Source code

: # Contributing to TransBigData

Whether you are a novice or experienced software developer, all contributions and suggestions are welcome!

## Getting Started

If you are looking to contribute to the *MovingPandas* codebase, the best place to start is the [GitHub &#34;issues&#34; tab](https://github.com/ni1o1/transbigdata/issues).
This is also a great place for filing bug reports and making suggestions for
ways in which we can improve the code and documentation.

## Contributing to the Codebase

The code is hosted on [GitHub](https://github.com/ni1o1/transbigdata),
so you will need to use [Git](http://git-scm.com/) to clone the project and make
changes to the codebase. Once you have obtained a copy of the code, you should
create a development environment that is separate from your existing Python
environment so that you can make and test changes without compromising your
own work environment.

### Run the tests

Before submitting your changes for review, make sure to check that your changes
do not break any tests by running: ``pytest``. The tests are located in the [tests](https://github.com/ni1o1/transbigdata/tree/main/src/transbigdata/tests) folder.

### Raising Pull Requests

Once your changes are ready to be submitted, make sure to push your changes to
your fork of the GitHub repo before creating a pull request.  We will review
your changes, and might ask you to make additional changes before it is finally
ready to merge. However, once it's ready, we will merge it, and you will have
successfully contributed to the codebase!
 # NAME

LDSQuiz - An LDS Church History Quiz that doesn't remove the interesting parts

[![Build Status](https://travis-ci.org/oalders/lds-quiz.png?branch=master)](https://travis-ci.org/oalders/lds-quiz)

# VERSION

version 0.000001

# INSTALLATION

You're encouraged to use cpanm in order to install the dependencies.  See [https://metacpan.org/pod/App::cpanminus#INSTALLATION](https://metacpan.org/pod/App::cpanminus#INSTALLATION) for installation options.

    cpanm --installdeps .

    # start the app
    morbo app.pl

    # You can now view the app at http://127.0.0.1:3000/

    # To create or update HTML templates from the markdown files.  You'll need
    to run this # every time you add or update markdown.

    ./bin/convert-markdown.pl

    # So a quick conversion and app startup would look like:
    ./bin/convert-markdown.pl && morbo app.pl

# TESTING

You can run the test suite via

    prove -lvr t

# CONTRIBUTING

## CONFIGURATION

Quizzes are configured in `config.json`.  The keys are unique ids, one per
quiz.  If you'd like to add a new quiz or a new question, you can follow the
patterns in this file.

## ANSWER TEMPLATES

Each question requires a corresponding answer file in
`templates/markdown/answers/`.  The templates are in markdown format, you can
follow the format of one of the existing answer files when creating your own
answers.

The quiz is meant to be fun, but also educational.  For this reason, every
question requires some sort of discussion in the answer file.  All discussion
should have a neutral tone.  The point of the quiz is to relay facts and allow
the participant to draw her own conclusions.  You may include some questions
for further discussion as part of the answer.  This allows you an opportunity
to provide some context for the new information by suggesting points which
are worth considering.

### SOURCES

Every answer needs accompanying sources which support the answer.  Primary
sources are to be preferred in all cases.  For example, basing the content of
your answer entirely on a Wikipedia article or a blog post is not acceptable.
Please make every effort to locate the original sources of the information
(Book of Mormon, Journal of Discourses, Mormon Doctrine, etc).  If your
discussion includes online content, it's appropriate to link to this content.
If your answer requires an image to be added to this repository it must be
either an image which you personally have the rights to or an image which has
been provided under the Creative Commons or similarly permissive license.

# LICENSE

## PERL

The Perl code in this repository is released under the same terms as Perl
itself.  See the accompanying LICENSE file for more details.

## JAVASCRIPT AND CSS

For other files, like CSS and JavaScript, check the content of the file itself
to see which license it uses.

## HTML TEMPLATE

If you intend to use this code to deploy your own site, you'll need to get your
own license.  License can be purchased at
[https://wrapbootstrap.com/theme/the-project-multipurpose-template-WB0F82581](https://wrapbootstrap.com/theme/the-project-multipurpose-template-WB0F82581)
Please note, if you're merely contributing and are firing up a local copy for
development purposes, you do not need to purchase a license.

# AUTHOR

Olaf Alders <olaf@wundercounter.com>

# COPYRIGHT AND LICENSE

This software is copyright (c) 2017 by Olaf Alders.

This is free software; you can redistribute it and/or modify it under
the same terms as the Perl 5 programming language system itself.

▬▬▬▬▬▬▬▬▬▬

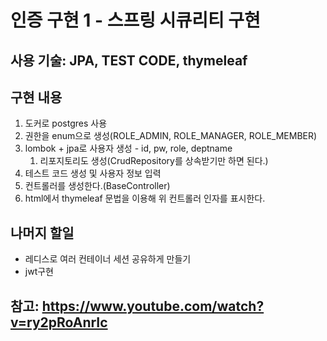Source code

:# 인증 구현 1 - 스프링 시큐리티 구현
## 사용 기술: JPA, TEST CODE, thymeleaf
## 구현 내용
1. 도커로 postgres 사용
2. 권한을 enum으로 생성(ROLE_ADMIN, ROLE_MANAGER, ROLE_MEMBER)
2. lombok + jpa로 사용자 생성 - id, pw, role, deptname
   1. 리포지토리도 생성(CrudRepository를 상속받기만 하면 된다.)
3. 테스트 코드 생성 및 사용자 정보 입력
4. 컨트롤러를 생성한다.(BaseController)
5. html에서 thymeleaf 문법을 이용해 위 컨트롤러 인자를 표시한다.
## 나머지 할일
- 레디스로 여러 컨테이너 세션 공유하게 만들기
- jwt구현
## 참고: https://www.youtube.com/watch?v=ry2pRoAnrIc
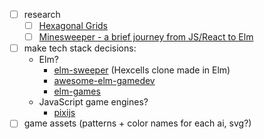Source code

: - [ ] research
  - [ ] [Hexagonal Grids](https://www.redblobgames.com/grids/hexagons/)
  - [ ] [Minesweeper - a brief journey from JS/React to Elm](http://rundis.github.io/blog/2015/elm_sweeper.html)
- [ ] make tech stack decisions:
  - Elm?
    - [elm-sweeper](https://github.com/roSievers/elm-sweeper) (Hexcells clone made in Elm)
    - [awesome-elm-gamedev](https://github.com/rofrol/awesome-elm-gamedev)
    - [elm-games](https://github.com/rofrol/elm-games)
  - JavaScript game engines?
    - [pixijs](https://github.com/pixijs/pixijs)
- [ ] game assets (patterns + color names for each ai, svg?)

▬▬▬▬▬▬▬▬▬▬

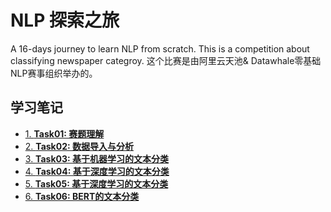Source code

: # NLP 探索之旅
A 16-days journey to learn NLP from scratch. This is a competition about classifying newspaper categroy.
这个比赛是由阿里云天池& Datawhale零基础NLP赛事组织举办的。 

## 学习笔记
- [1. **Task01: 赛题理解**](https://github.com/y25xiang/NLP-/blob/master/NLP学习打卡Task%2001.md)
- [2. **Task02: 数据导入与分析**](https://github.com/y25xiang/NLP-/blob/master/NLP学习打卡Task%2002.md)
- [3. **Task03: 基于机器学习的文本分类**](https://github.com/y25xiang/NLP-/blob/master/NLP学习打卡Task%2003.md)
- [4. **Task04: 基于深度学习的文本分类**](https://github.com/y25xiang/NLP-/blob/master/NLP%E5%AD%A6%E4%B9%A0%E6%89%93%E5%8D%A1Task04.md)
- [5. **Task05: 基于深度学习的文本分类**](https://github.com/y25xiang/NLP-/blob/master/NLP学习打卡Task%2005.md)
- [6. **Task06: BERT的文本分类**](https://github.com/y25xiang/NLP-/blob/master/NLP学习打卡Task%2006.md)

▬▬▬▬▬▬▬▬▬▬

## EXERCISE DESCRIPTION
From the listing above, output exactly the run of lines that starts with the line containing "development purposes, you" and ends with the line containing "the same terms as the".

## ANSWER BELOW
development purposes, you do not need to purchase a license.

# AUTHOR

Olaf Alders <olaf@wundercounter.com>

# COPYRIGHT AND LICENSE

This software is copyright (c) 2017 by Olaf Alders.

This is free software; you can redistribute it and/or modify it under
the same terms as the Perl 5 programming language system itself.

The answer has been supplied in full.